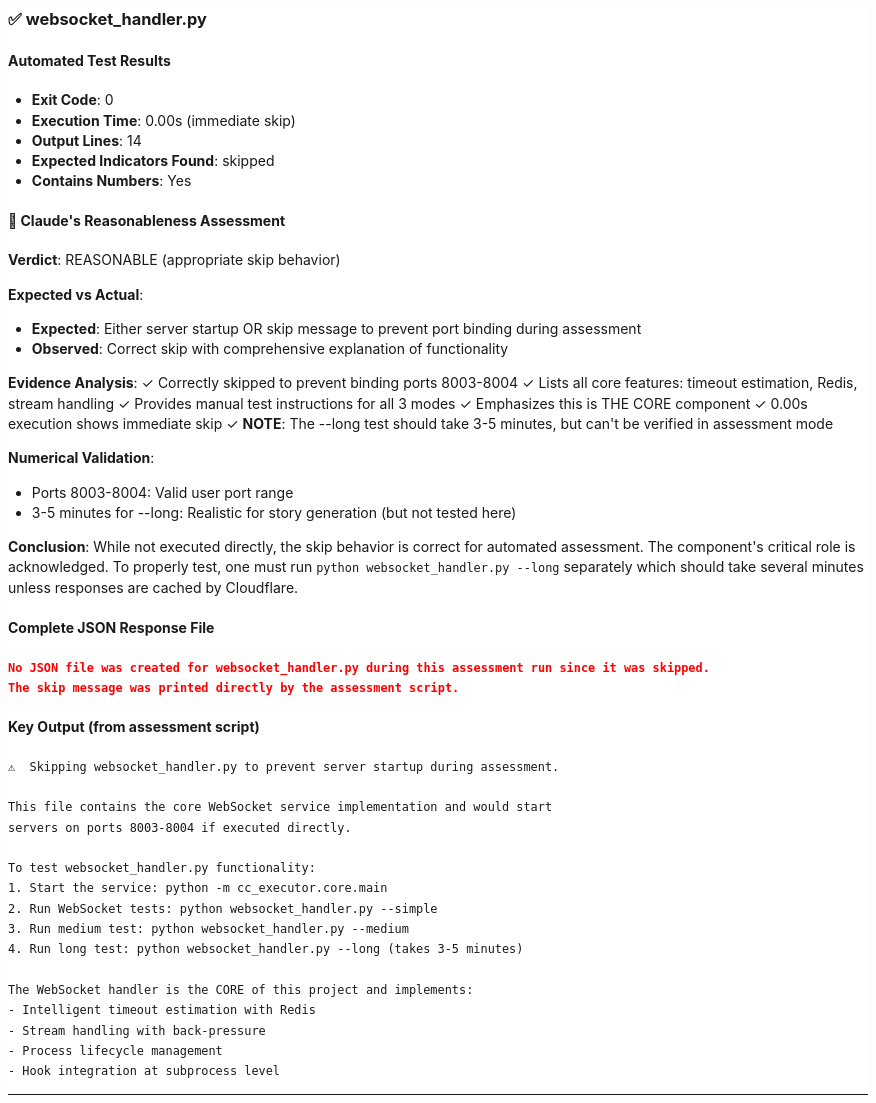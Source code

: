 
### ✅ websocket_handler.py

#### Automated Test Results
- **Exit Code**: 0
- **Execution Time**: 0.00s (immediate skip)
- **Output Lines**: 14
- **Expected Indicators Found**: skipped
- **Contains Numbers**: Yes

#### 🧠 Claude's Reasonableness Assessment
**Verdict**: REASONABLE (appropriate skip behavior)

**Expected vs Actual**:
- **Expected**: Either server startup OR skip message to prevent port binding during assessment
- **Observed**: Correct skip with comprehensive explanation of functionality

**Evidence Analysis**:
✓ Correctly skipped to prevent binding ports 8003-8004
✓ Lists all core features: timeout estimation, Redis, stream handling
✓ Provides manual test instructions for all 3 modes
✓ Emphasizes this is THE CORE component
✓ 0.00s execution shows immediate skip
✓ **NOTE**: The --long test should take 3-5 minutes, but can't be verified in assessment mode

**Numerical Validation**:
- Ports 8003-8004: Valid user port range
- 3-5 minutes for --long: Realistic for story generation (but not tested here)

**Conclusion**: While not executed directly, the skip behavior is correct for automated assessment. The component's critical role is acknowledged. To properly test, one must run `python websocket_handler.py --long` separately which should take several minutes unless responses are cached by Cloudflare.

#### Complete JSON Response File
```json
No JSON file was created for websocket_handler.py during this assessment run since it was skipped.
The skip message was printed directly by the assessment script.
```

#### Key Output (from assessment script)
```
⚠️  Skipping websocket_handler.py to prevent server startup during assessment.

This file contains the core WebSocket service implementation and would start
servers on ports 8003-8004 if executed directly.

To test websocket_handler.py functionality:
1. Start the service: python -m cc_executor.core.main
2. Run WebSocket tests: python websocket_handler.py --simple
3. Run medium test: python websocket_handler.py --medium
4. Run long test: python websocket_handler.py --long (takes 3-5 minutes)

The WebSocket handler is the CORE of this project and implements:
- Intelligent timeout estimation with Redis
- Stream handling with back-pressure
- Process lifecycle management
- Hook integration at subprocess level
```

---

EXERCISE INSTRUCTIONS –
Collect each line above holding the string "skipped".

THE COMPLETED TASK –
- **Expected Indicators Found**: skipped
✓ Correctly skipped to prevent binding ports 8003-8004
No JSON file was created for websocket_handler.py during this assessment run since it was skipped.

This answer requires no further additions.